◆ Work instruction
Examine the entries and show every line in which the word "SELECT" is found.

◆ Available data
----

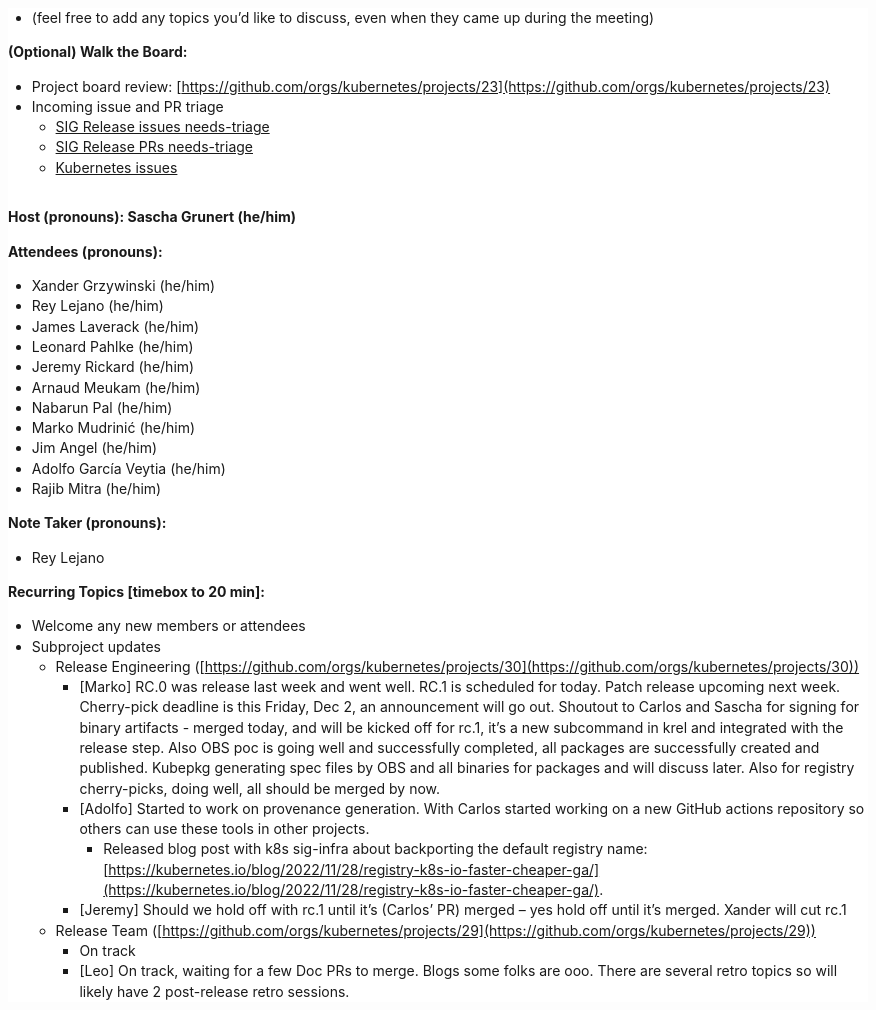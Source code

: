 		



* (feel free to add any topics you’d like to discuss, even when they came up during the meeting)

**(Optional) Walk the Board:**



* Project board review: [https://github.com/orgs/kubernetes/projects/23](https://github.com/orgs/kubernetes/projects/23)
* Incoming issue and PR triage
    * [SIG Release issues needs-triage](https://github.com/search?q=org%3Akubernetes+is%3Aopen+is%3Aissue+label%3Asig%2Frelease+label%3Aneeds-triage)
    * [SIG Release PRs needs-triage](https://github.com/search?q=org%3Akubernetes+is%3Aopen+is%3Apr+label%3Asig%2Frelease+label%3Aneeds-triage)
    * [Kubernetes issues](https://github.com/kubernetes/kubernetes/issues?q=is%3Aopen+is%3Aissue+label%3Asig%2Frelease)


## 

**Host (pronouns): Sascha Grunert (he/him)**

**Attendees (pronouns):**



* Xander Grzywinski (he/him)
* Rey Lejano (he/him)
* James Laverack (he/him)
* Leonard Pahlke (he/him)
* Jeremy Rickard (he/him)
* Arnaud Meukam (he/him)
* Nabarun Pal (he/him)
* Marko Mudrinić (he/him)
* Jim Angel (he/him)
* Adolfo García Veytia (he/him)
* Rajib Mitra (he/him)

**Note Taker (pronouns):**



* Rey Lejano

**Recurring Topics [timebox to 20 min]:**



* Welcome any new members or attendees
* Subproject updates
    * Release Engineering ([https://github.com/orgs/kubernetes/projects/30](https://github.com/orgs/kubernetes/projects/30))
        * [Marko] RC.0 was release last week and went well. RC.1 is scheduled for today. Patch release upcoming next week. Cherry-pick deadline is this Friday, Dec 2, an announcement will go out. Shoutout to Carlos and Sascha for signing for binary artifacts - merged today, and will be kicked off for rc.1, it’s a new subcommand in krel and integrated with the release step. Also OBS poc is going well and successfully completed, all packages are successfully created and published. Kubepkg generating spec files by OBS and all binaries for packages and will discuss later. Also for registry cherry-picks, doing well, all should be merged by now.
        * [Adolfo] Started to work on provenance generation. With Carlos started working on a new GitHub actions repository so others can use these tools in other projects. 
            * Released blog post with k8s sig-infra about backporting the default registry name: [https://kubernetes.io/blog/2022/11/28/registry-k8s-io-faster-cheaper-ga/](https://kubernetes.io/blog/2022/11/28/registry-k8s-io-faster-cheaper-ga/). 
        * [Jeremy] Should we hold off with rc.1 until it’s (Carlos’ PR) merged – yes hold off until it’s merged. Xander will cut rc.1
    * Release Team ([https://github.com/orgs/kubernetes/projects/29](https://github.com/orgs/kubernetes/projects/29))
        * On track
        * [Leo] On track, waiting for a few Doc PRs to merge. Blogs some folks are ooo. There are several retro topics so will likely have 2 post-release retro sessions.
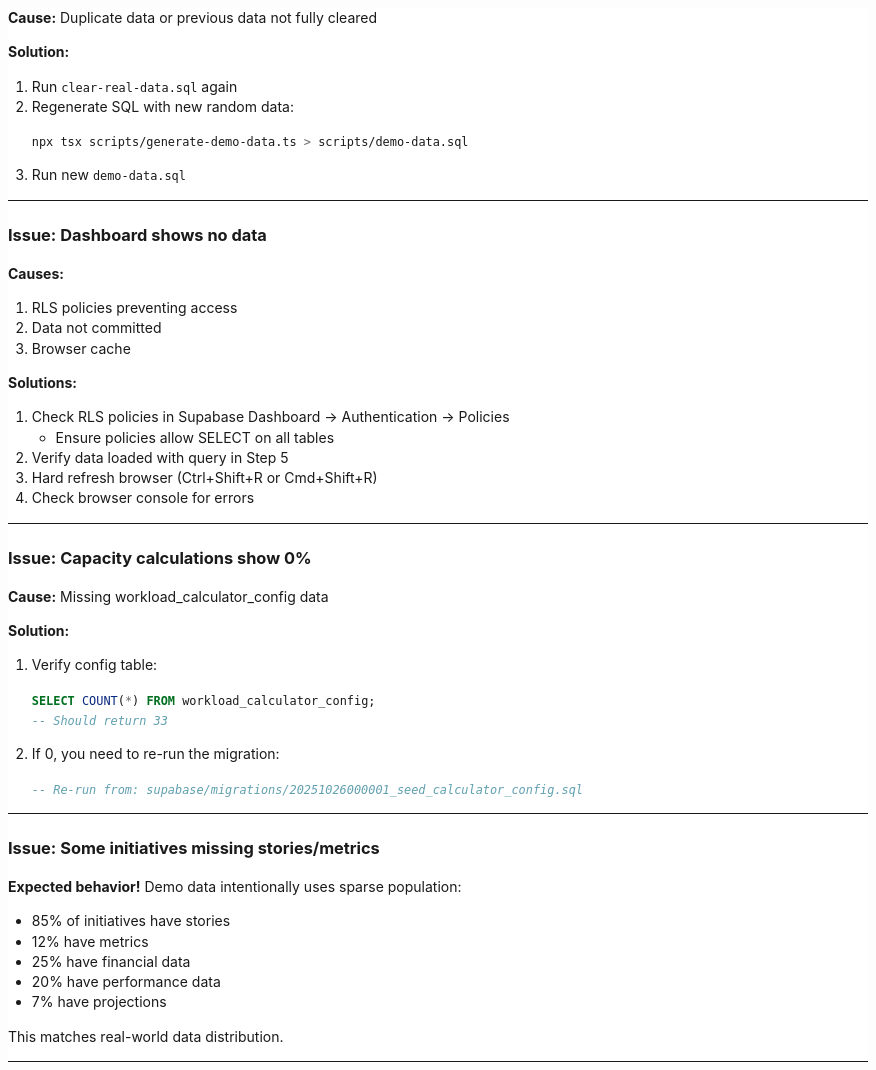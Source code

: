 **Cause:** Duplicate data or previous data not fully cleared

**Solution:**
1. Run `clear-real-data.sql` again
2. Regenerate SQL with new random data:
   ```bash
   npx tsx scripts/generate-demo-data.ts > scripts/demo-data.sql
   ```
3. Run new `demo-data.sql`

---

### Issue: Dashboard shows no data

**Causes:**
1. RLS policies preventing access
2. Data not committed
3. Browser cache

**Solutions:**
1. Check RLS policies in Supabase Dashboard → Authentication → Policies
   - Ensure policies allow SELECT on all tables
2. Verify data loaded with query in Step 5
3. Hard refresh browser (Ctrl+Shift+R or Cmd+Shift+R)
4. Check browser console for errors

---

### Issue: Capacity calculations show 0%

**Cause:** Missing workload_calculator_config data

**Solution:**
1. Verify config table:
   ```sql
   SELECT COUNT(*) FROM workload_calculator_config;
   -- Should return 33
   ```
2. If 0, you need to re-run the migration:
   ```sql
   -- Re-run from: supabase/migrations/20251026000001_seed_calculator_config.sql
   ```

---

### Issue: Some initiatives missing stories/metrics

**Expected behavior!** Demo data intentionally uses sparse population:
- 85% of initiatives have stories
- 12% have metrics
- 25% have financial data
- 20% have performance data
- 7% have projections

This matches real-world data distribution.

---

----

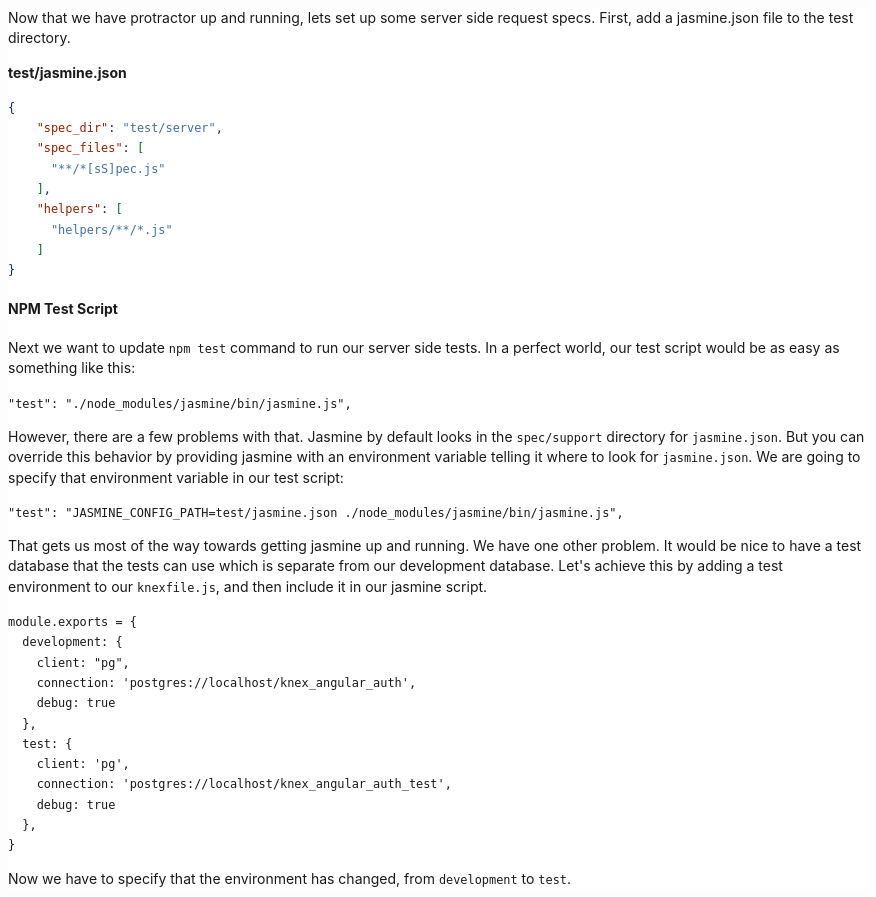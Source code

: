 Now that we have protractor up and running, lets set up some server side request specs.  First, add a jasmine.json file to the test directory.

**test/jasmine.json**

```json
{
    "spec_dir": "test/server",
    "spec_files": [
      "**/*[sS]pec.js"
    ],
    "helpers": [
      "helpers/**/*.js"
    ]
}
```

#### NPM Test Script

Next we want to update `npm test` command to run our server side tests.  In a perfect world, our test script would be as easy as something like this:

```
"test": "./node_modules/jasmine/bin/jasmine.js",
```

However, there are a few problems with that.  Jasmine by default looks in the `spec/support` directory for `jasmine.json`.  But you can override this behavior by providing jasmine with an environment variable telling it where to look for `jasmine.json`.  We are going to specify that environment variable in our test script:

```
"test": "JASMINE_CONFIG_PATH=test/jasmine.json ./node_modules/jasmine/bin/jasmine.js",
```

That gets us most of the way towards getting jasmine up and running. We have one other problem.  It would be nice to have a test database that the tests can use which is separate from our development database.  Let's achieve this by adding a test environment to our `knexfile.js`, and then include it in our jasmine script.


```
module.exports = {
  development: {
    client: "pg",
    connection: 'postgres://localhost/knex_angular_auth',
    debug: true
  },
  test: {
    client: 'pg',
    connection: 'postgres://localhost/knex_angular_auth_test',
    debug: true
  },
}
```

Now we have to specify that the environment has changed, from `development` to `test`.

----

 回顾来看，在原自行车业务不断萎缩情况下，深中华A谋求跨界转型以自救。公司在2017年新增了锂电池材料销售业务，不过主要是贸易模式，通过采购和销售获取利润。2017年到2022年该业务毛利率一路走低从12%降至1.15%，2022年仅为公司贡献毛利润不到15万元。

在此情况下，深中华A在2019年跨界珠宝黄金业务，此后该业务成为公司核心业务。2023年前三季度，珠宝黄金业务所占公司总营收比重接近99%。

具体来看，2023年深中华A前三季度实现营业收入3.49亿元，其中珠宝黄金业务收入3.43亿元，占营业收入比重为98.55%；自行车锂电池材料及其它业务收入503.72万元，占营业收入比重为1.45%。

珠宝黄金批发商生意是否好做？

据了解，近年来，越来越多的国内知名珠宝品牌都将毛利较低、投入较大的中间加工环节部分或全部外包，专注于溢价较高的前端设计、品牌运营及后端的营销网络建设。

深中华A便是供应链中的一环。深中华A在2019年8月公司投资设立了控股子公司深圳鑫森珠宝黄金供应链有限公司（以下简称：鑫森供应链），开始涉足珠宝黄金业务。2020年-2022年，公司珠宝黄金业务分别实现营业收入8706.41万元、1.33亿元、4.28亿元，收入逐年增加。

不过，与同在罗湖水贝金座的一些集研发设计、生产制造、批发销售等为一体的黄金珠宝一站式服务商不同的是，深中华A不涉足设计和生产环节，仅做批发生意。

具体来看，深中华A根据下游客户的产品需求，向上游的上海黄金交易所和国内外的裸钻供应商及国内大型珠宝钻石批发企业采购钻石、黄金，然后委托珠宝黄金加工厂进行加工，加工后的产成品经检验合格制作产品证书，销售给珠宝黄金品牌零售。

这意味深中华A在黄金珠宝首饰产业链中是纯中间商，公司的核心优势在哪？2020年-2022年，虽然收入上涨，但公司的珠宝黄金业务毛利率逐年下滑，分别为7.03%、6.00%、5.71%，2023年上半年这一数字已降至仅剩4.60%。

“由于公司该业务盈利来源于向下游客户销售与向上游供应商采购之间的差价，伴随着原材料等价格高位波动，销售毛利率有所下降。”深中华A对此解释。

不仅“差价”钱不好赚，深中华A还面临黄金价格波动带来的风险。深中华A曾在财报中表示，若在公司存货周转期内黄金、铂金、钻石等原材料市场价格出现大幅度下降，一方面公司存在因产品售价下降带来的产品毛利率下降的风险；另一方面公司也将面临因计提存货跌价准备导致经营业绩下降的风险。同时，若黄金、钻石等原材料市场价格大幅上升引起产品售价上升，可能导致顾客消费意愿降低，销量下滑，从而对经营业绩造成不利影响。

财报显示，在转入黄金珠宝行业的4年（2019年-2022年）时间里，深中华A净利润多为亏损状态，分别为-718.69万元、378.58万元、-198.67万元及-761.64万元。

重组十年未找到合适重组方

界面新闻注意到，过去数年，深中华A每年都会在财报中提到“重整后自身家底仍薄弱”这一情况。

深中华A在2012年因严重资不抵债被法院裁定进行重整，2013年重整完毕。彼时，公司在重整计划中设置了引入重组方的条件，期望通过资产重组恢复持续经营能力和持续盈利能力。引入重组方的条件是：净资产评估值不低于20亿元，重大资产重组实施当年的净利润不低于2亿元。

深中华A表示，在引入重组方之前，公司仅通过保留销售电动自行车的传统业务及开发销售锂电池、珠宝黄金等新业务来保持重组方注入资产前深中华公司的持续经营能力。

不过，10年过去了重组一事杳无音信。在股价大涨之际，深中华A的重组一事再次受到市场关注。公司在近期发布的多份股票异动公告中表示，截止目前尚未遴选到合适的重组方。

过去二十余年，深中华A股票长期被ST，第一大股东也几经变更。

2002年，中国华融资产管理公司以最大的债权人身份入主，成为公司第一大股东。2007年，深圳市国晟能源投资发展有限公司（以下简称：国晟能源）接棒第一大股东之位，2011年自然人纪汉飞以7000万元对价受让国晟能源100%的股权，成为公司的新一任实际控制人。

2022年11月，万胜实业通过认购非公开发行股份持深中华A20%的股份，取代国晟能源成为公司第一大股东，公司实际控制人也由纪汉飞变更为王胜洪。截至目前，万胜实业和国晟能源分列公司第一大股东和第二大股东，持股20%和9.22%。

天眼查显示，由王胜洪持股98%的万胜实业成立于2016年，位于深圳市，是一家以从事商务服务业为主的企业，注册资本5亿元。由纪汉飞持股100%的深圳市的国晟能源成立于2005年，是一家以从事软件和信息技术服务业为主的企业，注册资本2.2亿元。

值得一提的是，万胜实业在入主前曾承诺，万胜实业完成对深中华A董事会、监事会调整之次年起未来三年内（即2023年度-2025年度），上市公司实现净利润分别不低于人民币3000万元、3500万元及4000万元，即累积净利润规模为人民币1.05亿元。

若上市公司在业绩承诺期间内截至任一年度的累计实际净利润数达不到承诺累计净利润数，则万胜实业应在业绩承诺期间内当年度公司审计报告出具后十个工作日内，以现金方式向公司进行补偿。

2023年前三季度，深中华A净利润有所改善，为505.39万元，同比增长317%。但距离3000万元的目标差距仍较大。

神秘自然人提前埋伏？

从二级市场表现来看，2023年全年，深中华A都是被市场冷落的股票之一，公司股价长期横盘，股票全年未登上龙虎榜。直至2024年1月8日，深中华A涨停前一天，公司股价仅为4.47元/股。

----

◆ Solution for this exercise
   - Ensure policies allow SELECT on all tables
   SELECT COUNT(*) FROM workload_calculator_config;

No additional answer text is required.